The following content is sourced from external partners. We cannot guarantee that it is suitable for the visually or hearing impaired.
President Donald Trump waits to speak during the National Peace Officers Memorial Service on the West Lawn of the U.S. Capitol in Washington, U.S., May 15, 2017. REUTERS/Kevin Lamarque(reuters_tickers)
By Chris Kahn
NEW YORK (Reuters) - A majority of Americans, including a growing number of Republicans, want to see an "independent investigation" sort out any connections between Russia and President Donald Trump during the 2016 election campaign, according to a Reuters/Ipsos opinion poll released on Monday.
The May 10-14 poll, which was conducted after Trump fired FBI Director James Comey, suggests the public is increasingly uneasy with allegations of meddling by the Russians in the U.S. election. Trump's dismissal of Comey, who was leading the Federal Bureau of Investigation's probe into ties between the White House and Russia, intensified calls by Democrats for an independent probe.
According to the poll, 59 percent of adults, including 41 percent of Republicans and 79 percent of Democrats, agreed that "Congress should launch an independent investigation into communications between the Russian government and the Trump campaign during the 2016 election."

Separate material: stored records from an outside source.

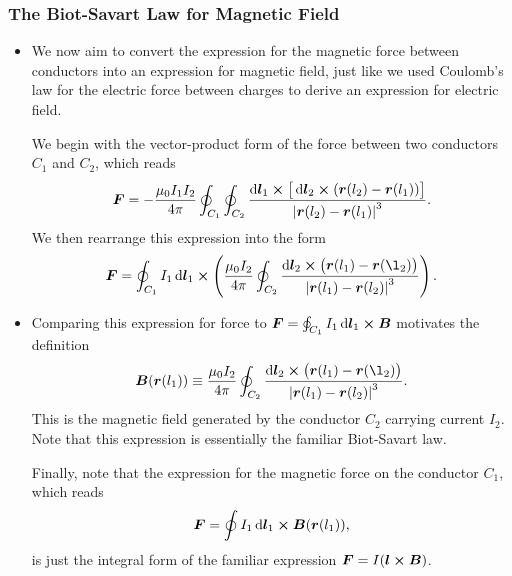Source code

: \documentclass[11pt, a4paper]{article}
\newcommand{\diff}{\mathop{}\!\mathrm{d}} %
\renewcommand{\vec}[1]{\bm{#1}} %
\renewcommand{\r}{\vec{r}}
\newcommand{\B}{\vec{B}} %
\newcommand{\mm}{\mu_{0}}  %
\begin{document}
\subsubsection{The Biot-Savart Law for Magnetic Field}
\begin{itemize}
	\item We now aim to convert the expression for the magnetic force between conductors into an expression for magnetic field, just like we used Coulomb's law for the electric force between charges to derive an expression for electric field. 
	
	We begin with the vector-product form of the force between two conductors $ C_{1} $ and $ C_{2} $, which reads
	\begin{equation*}
		\vec{F} = - \frac{\mm I_{1}I_{2}}{4\pi}\oint_{C_{1}}\oint_{C_{2}} \frac{\diff \vec{l}_{1}\cross \big[\diff \vec{l}_{2} \cross (\r(l_{2}) - \r(l_{1}) )\big]}{\abs{\r(l_{2}) - \r(l_{1})}^{3}}.
	\end{equation*}
    We then rearrange this expression into the form
	\begin{equation*}
		\vec{F} = \oint_{C_{1}}I_{1}\diff \vec{l}_{1}\cross \left(\frac{\mm I_{2}}{4\pi} \oint_{C_{2}}\frac{\diff \vec{l}_{2} \cross \big(\r(l_{1}) - \r(\l_{2})\big)}{\abs{\r(l_{1}) - \r(l_{2})}^{3}}\right).
	\end{equation*}
	
    \item Comparing this expression for force to $ \vec{F} = \oint_{C_{1}} I_{1} \diff \vec{l}_{1} \cross \B $ motivates the definition
	\begin{equation*}
		\B(\r(l_{1})) \equiv \frac{\mm I_{2}}{4\pi} \oint_{C_{2}}\frac{\diff \vec{l}_{2} \cross \big(\r(l_{1}) - \r(\l_{2})\big)}{\abs{\r(l_{1}) - \r(l_{2})}^{3}}.
	\end{equation*}
	This is the magnetic field generated by the conductor $ C_{2} $ carrying current $ I_{2} $. Note that this expression is essentially the familiar Biot-Savart law. 

    Finally, note that the expression for the magnetic force on the conductor $ C_{1} $, which reads
	\begin{equation*}
		\vec{F} = \oint I_{1}\diff \vec{l}_{1} \cross \B(\r(l_{1})),
	\end{equation*}
	is just the integral form of the familiar expression $ \vec{F} = I (\vec{l}\cross \vec{B}) $. 
	

\end{itemize}
\end{document}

That compares with 54 percent of all adults, including 30 percent of Republicans and 81 percent of Democrats, who felt that way when the poll last asked the question in February.

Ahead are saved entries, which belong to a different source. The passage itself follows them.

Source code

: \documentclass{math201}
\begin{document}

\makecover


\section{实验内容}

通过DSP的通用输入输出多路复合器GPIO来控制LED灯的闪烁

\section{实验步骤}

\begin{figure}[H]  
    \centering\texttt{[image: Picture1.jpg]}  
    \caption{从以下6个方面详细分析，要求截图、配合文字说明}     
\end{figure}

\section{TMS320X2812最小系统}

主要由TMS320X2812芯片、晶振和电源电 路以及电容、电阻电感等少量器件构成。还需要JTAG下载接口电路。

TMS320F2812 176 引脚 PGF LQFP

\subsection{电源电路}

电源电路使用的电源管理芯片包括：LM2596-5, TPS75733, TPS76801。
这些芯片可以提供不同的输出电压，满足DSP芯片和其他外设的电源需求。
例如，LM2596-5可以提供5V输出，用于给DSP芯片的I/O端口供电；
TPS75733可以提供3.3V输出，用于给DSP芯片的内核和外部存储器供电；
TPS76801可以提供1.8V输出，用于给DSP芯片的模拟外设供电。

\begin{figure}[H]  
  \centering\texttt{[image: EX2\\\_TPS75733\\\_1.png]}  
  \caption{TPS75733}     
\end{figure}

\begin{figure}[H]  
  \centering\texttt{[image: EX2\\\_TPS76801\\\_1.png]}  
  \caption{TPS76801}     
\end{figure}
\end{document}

"I really don't know what to believe anymore," said John Kremer, 74, a Trump supporter from Birmingham, Alabama, who wants an independent investigation. Kremer does not think Trump had any illegal contact with the Russians, but he does not like the way the president is handling he issue.
"If Comey hadn't been fired, I would have been comfortable with the results of their investigation," Kremer said. "My concern now is whether he (Trump) is trying to minimize the investigation."

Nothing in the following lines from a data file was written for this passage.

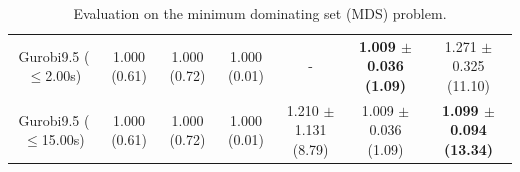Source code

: \begin{table}[]
\begin{minipage}{1.00 \linewidth}
\begin{tabular}{@{}ccccccc@{}}
Gurobi9.5 ($\leq$2.00s) & 1.000 (0.61)         &    1.000 (0.72)     &    1.000 (0.01)     &     -    &  \textbf{1.009 \hspace{-0.3mm}$\pm$\hspace{-0.3mm} 0.036 (1.09)}      &    1.271 \hspace{-0.3mm}$\pm$\hspace{-0.3mm} 0.325 (11.10)    \\
Gurobi9.5 ($\leq$15.00s) &      1.000 (0.61)              &    1.000 (0.72)     &     1.000 (0.01)    &     1.210 \hspace{-0.3mm}$\pm$\hspace{-0.3mm} 1.131 (8.79)    &    1.009 \hspace{-0.3mm}$\pm$\hspace{-0.3mm} 0.036 (1.09)   &    \textbf{1.099 \hspace{-0.3mm}$\pm$\hspace{-0.3mm} 0.094 (13.34)}    \\ \bottomrule
\end{tabular}
    \vspace{-0.3cm}
     \caption{Evaluation on the minimum dominating set (MDS) problem.}
     \label{tab:mds_performance}
    \end{minipage}
\end{table}




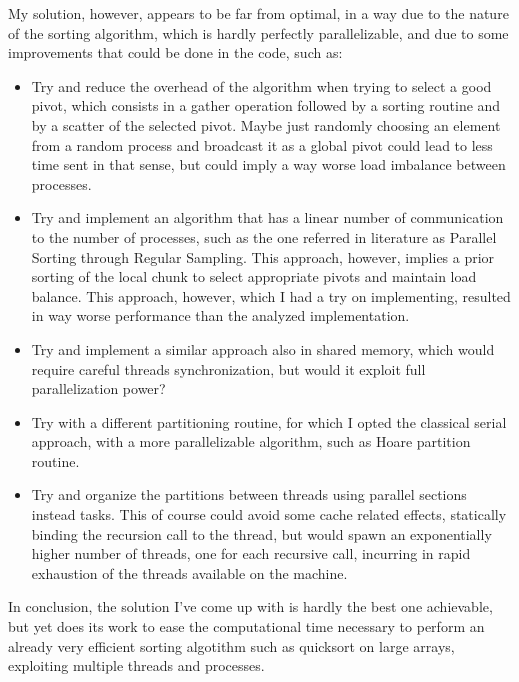 \documentclass{article}
\begin{document}
	My solution, however, appears to be far from optimal, in a way due to the nature of the sorting algorithm, which is hardly perfectly parallelizable, and due to some improvements that could be done in the code, such as:
	\begin{itemize}
		\item Try and reduce the overhead of the algorithm when trying to select a good pivot, which consists in a gather operation followed by a sorting routine and by a scatter of the selected pivot. Maybe just randomly choosing an element from a random process and broadcast it as a global pivot could lead to less time sent in that sense, but could imply a way worse load imbalance between processes.
		\item Try and implement an algorithm that has a linear number of communication to the number of processes, such as the one referred in literature as Parallel Sorting through Regular Sampling. This approach, however, implies a prior sorting of the local chunk to select appropriate pivots and maintain load balance. This approach, however, which I had a try on implementing, resulted in way worse performance than the analyzed implementation.
		\item Try and implement a similar approach also in shared memory, which would require careful threads synchronization, but would it exploit full parallelization power?
		\item Try with a different partitioning routine, for which I opted the classical serial approach, with a more parallelizable algorithm, such as Hoare partition routine.
		\item Try and organize the partitions between threads using parallel sections instead tasks. This of course could avoid some cache related effects, statically binding the recursion call to the thread, but would spawn an exponentially higher number of threads, one for each recursive call, incurring in rapid exhaustion of the threads available on the machine.
	\end{itemize}
	
	In conclusion, the solution I've come up with is hardly the best one achievable, but yet does its work to ease the computational time necessary to perform an already very efficient sorting algotithm such as quicksort on large arrays, exploiting multiple threads and processes.
	
	\newpage
	
	
	 
\end{document}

The Reuters/Ipsos poll also found that public confidence in the executive branch and in Congress has eroded since the Nov. 8 election. Thirty-six percent of Americans said they had "hardly any confidence at all" in the executive branch and 43 percent said they felt that way about Congress. That is up from 30 percent and 37 percent, respectively, who answered that way in a November poll.
When asked who should replace Comey, 48 percent wanted an FBI outsider with "credible" experience in law or law enforcement. Thirty-seven percent said they wanted "someone from within the FBI" while 5 percent wanted an FBI outsider who is "close to the Trump administration."
The Reuters/Ipsos poll was conducted online in English in all 50 states and Washington, D.C. It included responses from 1,541 adults, including 515 Republicans and 686 Democrats. The poll has a credibility interval, a measure of accuracy, of 3 percentage points for the entire group, 5 percentage points for Republicans and 4 percentage points for Democrats.